Collected data
------------------------------

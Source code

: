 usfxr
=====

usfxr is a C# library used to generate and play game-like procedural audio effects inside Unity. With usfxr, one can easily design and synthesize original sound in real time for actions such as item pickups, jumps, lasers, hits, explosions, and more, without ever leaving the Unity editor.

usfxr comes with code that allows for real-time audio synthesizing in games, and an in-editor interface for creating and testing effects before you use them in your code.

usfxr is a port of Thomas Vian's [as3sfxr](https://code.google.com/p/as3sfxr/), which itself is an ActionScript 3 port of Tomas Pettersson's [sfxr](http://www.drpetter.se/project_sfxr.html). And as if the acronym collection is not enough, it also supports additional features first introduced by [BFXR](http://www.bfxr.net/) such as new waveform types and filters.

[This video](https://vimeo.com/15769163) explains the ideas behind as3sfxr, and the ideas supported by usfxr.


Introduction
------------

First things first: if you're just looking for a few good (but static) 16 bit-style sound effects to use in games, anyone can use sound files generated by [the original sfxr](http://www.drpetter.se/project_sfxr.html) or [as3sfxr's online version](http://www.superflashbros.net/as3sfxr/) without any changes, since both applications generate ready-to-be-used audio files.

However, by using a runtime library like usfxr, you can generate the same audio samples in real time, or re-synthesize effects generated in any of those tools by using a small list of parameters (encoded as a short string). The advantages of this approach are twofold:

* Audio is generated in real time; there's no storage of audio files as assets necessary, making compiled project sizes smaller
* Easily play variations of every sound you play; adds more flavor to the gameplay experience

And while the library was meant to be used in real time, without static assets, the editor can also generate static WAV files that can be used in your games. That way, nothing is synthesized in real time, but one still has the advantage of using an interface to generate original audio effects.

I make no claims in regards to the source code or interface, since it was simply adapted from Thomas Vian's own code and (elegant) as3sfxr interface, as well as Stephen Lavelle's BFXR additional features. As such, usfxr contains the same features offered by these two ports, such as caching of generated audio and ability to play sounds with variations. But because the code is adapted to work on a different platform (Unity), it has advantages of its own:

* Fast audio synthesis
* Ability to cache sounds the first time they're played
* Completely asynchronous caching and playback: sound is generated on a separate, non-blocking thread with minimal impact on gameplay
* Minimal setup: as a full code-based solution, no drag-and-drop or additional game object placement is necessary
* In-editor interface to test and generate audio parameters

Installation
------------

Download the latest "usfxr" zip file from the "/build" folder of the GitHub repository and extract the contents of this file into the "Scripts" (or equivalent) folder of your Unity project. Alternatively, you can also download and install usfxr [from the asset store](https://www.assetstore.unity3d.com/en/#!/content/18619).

------------------------------

Only the lines from the one containing "time they're played" through the last line of the entries above should be copied, exactly as written.

EXPECTED OUTPUT
* Ability to cache sounds the first time they're played
* Completely asynchronous caching and playback: sound is generated on a separate, non-blocking thread with minimal impact on gameplay
* Minimal setup: as a full code-based solution, no drag-and-drop or additional game object placement is necessary
* In-editor interface to test and generate audio parameters

Installation
------------

Download the latest "usfxr" zip file from the "/build" folder of the GitHub repository and extract the contents of this file into the "Scripts" (or equivalent) folder of your Unity project. Alternatively, you can also download and install usfxr [from the asset store](https://www.assetstore.unity3d.com/en/#!/content/18619).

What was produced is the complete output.